Quizá algunas podamos imaginarnos una psicomotricidad feminista/transfeminista, un feminismo psicomotor, o simplemente un movimiento que impulse a la psicomotricidad a seguir atendiendo los sufrimientos del cuerpo, sin dejar de escuchar la intersección del poder, la desigualdad y los discursos que los legitiman.

1. “Son equipos de «traductoras» que lo que hacen es asimilar los parámetros de interpretación de la pobreza, la democracia y las relaciones norte-sur en los términos de los grandes organismos internacionales y construir en ese proceso de asimilación y de traducción verdaderos blindajes teóricos tecnocráticos que encapsulan la categoría de género dentro de los parámetros más conservadores que nos podamos imaginar” (Galindo, en Curiel y Galindo, 2015: 30).

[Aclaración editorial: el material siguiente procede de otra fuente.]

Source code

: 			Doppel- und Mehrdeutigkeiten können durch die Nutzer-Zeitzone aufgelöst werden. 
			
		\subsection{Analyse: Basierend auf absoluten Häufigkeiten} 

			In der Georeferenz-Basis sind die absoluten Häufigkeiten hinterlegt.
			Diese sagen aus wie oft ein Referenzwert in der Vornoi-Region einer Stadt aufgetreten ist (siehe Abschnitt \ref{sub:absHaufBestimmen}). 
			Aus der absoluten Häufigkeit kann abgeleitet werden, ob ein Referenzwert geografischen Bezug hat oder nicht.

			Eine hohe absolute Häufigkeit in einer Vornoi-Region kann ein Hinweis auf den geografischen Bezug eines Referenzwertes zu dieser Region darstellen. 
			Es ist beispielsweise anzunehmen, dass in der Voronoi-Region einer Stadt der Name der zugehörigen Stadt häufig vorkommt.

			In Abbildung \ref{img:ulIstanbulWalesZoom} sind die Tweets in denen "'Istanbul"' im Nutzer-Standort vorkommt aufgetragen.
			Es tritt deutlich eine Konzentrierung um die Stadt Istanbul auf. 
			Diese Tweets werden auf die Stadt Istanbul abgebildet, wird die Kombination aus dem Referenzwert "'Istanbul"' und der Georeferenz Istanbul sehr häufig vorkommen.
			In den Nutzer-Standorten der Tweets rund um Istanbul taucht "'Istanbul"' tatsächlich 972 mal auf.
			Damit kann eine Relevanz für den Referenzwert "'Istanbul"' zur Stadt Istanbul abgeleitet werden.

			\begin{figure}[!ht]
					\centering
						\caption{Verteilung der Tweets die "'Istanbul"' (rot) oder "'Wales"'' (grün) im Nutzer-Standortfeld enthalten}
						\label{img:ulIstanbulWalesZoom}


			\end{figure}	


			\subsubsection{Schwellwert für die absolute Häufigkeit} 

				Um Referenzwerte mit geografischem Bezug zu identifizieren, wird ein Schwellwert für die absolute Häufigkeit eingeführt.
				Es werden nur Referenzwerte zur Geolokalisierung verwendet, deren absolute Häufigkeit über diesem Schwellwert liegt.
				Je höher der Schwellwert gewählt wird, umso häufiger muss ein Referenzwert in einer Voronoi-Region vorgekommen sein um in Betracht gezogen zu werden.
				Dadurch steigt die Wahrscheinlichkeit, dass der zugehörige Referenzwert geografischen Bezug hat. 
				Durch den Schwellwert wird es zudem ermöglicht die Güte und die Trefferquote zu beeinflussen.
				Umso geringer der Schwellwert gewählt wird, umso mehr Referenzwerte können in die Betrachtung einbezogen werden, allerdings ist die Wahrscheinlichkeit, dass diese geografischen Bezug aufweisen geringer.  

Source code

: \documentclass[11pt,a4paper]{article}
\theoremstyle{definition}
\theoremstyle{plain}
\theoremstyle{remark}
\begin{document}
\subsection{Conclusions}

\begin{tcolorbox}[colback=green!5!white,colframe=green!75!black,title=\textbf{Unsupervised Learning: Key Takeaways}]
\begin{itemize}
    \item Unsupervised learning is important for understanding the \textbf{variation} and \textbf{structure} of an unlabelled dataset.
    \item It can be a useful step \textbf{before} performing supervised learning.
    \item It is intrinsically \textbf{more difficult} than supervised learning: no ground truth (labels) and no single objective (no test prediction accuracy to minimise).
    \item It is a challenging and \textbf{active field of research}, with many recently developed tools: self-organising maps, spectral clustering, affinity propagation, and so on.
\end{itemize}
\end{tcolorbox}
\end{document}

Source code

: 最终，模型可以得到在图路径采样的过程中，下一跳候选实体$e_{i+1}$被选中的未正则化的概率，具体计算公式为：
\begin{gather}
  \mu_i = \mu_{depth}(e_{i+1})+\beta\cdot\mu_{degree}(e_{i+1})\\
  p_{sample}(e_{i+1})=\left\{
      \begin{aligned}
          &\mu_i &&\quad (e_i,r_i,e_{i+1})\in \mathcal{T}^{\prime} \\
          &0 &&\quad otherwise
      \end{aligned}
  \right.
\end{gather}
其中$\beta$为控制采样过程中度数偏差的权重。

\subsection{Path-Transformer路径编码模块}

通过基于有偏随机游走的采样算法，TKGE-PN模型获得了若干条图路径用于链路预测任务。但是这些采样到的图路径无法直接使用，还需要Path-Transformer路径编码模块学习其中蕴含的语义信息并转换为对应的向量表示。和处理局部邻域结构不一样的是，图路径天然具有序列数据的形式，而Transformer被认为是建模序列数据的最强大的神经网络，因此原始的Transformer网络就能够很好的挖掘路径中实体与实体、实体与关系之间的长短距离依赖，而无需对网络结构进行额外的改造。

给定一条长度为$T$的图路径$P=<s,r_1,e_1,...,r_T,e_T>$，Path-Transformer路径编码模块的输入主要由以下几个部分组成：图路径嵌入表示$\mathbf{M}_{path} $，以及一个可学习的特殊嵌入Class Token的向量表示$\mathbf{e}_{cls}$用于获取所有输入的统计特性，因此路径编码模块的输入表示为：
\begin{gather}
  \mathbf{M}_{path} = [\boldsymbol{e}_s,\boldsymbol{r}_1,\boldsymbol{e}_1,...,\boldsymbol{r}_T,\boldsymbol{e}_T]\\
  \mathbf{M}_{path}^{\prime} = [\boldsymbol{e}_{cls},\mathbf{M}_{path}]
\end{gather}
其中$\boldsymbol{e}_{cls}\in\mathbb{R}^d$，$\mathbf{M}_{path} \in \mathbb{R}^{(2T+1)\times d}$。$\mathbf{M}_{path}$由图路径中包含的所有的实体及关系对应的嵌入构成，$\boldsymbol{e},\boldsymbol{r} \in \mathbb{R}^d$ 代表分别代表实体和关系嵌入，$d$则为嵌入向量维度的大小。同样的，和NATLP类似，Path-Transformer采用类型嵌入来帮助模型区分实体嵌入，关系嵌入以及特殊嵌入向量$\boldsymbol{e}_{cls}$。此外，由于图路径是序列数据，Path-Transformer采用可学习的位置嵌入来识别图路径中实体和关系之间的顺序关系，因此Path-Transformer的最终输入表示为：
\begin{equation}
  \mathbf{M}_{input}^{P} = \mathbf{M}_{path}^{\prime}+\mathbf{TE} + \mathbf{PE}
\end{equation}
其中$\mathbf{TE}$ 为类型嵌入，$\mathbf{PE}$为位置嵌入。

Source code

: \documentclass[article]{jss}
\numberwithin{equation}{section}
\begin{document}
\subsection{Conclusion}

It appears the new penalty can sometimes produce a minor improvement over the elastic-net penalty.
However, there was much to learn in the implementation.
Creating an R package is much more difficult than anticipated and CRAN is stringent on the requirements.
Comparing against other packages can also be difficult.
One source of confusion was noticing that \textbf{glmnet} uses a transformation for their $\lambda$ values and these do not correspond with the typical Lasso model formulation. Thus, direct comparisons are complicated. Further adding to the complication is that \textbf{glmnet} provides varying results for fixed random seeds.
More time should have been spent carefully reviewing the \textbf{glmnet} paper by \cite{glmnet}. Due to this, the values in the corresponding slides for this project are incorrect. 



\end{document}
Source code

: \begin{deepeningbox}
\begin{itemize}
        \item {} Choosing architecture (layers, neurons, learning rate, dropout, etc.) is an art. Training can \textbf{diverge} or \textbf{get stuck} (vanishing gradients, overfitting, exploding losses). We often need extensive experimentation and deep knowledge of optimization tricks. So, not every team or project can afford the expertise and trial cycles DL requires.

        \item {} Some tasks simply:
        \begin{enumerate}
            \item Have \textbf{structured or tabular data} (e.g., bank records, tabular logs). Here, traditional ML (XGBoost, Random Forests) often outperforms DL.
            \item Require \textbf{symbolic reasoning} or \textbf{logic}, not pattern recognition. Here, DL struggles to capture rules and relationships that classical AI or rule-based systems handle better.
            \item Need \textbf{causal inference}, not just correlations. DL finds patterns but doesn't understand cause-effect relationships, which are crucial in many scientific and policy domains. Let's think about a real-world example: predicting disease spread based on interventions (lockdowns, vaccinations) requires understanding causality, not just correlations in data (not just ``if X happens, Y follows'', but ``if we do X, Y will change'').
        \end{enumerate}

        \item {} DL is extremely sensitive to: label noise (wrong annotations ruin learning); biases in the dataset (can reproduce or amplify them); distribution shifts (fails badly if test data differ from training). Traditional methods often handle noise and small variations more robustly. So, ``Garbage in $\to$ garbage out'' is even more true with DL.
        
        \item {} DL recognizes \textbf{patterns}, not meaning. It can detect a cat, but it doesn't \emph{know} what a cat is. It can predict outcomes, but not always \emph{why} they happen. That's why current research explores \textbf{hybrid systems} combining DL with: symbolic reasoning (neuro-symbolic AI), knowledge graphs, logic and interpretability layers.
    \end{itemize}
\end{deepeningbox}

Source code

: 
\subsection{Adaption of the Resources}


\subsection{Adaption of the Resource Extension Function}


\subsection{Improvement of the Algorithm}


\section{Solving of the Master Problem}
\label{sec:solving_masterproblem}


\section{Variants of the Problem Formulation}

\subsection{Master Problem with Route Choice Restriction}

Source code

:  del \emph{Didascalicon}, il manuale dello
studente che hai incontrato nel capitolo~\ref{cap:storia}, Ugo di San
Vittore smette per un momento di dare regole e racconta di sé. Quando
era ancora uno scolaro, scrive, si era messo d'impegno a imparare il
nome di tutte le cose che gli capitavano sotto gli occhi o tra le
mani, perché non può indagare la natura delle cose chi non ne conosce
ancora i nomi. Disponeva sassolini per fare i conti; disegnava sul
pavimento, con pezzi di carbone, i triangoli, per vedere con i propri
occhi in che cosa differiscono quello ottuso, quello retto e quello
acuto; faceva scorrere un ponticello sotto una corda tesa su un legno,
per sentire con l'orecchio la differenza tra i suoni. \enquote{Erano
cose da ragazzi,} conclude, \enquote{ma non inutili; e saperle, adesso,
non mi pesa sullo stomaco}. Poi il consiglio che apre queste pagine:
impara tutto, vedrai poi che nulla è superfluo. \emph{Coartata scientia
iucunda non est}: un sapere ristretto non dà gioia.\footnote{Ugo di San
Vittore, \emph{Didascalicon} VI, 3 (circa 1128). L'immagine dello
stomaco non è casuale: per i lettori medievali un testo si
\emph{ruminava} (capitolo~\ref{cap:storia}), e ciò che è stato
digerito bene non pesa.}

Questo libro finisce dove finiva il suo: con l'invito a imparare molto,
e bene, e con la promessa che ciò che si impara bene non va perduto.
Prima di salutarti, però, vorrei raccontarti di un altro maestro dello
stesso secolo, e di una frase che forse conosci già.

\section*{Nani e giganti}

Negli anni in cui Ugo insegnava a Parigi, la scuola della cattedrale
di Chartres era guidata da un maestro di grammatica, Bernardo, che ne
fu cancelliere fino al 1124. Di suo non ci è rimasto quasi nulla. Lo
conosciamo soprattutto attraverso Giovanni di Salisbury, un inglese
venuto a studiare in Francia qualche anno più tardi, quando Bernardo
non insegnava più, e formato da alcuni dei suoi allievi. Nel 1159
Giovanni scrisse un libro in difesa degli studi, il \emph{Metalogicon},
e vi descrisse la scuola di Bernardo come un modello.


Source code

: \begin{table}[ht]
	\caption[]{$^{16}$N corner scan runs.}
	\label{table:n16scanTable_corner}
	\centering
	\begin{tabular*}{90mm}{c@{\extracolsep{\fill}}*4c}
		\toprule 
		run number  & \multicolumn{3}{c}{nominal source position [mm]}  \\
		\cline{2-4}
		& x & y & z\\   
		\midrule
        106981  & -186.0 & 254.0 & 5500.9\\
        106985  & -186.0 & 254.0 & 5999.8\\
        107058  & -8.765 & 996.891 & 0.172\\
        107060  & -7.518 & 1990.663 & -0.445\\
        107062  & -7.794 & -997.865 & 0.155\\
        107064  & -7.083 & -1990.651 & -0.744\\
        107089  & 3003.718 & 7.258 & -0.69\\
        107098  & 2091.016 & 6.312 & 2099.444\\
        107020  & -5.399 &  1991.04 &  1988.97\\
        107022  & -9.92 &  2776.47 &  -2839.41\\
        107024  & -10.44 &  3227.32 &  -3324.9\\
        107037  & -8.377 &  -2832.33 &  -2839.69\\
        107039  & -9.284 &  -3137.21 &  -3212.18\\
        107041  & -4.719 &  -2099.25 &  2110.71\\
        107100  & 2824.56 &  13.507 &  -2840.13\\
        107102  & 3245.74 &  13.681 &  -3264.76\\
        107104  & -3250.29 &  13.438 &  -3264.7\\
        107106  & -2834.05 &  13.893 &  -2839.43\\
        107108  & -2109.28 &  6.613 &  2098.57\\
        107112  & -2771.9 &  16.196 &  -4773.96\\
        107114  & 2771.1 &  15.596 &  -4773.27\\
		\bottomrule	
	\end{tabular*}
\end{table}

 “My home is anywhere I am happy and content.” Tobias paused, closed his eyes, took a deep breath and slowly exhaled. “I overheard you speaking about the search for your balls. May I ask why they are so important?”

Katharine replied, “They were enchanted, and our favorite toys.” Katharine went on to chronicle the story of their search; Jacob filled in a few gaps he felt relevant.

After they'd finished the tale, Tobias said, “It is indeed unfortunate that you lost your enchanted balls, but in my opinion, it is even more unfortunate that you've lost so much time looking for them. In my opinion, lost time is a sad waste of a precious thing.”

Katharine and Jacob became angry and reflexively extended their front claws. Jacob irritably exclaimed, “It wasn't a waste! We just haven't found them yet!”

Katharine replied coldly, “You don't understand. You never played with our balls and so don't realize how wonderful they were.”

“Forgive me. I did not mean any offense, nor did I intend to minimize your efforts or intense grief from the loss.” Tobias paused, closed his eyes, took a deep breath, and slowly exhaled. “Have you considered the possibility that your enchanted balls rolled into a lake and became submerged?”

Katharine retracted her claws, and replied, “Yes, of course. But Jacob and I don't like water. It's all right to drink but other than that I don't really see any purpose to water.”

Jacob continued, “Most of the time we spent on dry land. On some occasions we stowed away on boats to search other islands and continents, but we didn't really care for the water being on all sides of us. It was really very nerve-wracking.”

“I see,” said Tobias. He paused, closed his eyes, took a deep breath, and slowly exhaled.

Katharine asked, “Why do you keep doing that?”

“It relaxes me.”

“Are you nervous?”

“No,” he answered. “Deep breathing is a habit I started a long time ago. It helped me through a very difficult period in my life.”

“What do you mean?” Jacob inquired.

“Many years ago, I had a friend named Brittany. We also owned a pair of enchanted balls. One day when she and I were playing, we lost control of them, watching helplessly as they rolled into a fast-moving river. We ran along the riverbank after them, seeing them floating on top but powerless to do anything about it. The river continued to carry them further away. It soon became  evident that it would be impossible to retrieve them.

2. El movimiento Ni Una Menos es un grito colectivo, un lenguaje poético y un acuerpamiento en las calles que expresa un reclamo social. La primera marcha del grupo fue realizada el 3 de junio de 2015, en la Argentina, a partir del femicidio de Chiara Páez en Santa Fe, la muerte evitable de una adolescente embarazada.

3. Para Nancy Fraser (2015: 180), esta perspectiva lacaniana (a la que denomina “simbolicismo”) no permite integrar la cuestión de la hegemonía cultural, ni reconocer la agencia, el conflicto y la práctica social. No es posible preguntar cómo se establece y cuestiona la autoridad cultural de los grupos dominantes en la sociedad, ni cuestionar las negociaciones desiguales entre diferentes grupos sociales que ocupan distintas posiciones discursivas, eliminando de este modo los recursos agenciales, las contradicciones y las posibilidades de cambio.

4. “El feminismo decolonial asume que un feminismo que no sea antirracista es racista, un feminismo que no sea anticlasista es clasista y un feminismo que no esté luchando contra los efectos de la heterosexualidad, como régimen político, es heterosexista” (Curiel, en Curiel y Galindo, 2015: 22).

5. Según la Encuesta Nacional de Condiciones de Vida (Encovi, 2006), el analfabetismo está asociado al sexo-género, el grupo étnico y el área en que se vive. El 31,1% de las mujeres que habitan en las áreas rurales no saben leer ni escribir, por lo que se considera que la mujer indígena, pobre y que vive en el campo sufre los mayores factores de riesgo.